Merry in Masks: Inside Kolkata’s Pandemic Puja

As the City of Joy welcomes Ma Durga amid shifting pandal guidelines, an insider weighs in on the changed circumstances.  
Merry in Masks: Inside Kolkata's Pandemic Puja 2
The mellifluous sounds of the ‘dhaak’ make the playlist for the Durga Puja festivities. Photo By: CRS PHOTO/Shutterstock

Puja eshe gechhe. Puja is here.

Even in a year marked by the ravages of pandemic, some tell-tale signs of the Bengalis’ annual autumnal revelry have survived. The fleeting whiff of urban shiuli (night-flowering jasmine) had long cheated its way into Kolkata’s ashen air, soft white blooms leaving a trail across the sidewalk for early joggers. Residents have made peace with truncated shopping lists, and neighbourhoods across the cultural North and the swanky South are people-ready in their jazzy make-up of rum, romance, and Rabindra Sangeet. But will there be people?    

As of now, the answer is yes, in limited numbers. Celebrations in West Bengal, already muted by the soaring numbers of active COVID-19 cases, was reined in legally earlier this week by a last-minute decision of the Calcutta High Court that declared pandals all across the state to be “no-entry zones” for visitors. Relaxing the diktat soon after, it has currently set the limit at 45 people (to enter) at a time. Little wonder then that organisers are racing to keep pace with the latest regulations, most insisting that their safety and sanitisation protocols have been beefed up to the max. Barriers, five metres from the smaller pandals, and 10 metres from the larger ones, have been set up to avoid overcrowding and in turn, risk of exposure to the virus. As it stands, a handful of volunteers and the priest will be the only constant inside pandals this time—for everyone else, the rule is to space out, and keep moving. Although a scramble for those at the helm, the decision has been welcomed by many in Kolkata, which as Bengal’s corona epicentre has seen 72,341 cases and 2,038 deaths so far in the month of October.     

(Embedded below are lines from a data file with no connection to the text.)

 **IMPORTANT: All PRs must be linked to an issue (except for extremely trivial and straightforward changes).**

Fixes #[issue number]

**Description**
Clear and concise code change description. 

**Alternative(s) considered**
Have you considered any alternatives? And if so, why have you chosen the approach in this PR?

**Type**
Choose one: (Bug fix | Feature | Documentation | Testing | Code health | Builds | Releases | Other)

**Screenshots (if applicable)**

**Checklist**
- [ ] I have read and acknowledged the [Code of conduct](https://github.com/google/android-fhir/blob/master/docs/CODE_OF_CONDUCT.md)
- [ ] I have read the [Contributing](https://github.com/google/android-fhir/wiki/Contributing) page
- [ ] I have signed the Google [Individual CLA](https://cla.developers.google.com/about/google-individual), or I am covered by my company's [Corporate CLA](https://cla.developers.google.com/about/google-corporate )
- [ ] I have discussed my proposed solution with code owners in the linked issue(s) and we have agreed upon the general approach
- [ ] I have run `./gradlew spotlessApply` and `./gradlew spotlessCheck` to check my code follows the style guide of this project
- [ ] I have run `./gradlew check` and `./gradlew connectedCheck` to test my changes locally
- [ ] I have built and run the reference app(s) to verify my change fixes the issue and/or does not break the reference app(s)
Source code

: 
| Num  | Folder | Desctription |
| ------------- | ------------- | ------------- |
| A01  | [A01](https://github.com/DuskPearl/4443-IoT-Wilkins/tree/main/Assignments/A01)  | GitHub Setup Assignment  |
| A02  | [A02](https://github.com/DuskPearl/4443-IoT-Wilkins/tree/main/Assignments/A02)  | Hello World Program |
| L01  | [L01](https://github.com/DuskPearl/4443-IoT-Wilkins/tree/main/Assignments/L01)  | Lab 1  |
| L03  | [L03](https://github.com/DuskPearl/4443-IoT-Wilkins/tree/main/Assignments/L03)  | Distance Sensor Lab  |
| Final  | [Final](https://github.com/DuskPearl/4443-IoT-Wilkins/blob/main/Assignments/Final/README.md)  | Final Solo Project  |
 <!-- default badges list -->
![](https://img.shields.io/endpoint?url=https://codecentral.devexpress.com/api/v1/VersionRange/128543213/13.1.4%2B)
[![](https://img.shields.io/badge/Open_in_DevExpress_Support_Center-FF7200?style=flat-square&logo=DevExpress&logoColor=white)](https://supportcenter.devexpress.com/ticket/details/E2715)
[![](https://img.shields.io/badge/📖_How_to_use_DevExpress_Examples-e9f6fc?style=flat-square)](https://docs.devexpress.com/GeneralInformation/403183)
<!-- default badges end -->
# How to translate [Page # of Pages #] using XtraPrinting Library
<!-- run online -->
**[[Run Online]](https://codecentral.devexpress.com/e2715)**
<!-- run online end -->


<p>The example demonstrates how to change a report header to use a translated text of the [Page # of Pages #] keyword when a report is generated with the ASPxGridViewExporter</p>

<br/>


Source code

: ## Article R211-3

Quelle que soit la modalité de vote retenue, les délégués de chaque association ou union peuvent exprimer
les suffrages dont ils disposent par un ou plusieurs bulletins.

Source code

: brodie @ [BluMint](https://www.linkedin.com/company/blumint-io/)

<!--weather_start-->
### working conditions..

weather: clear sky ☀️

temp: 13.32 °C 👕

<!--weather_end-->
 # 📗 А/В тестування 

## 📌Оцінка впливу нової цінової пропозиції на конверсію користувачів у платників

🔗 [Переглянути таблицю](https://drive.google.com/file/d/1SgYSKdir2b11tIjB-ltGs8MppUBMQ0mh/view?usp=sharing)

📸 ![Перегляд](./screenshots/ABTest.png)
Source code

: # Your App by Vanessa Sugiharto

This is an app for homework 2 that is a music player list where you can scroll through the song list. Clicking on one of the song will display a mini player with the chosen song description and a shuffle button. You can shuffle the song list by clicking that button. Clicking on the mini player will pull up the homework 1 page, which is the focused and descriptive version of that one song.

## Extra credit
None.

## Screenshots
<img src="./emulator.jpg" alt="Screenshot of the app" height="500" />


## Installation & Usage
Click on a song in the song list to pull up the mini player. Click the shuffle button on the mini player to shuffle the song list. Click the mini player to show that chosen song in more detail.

So how different is puja in the times of pandemic? Hear from the stakeholders in this dance of caution and celebration.

 

Merry in Masks: Inside Kolkata's Pandemic Puja 1

A peek at Durga in a Kumartuli workshop. Photo By: Sangita Pal/Shutterstock

 

Enter, Digital Devotion

Pandal-hopping is synonymous with Durga Puja. Kolkatans, especially, are known for descending on the streets for all five days of the festival, walking—nay, gliding—in a collective, pulsating stream, from one pandal to the next. Maddox Square, Hatibagan, Northern Park, Bosepukur, College Square are just some of the grand old pandals across the city whose routes are inevitably chock-a-block at the oddest of hours during peak festivity. 

However, under High Court’s stern gaze, many have resorted to a reassuring mix of virtual meets real-time celebration. For South Kolkata’s Mudiali Club Pujo, the very theme this year is dayitva, or “responsibility”. The signs of their attempt at the same show on the road leading up to the pandal. Ring-sized circles are drawn at two-metre distances from each other. Barriers, heavily guarded with volunteers and security, stand firmly outside the makeshift enclosure housing the goddess who stands on a red-velveted stage. 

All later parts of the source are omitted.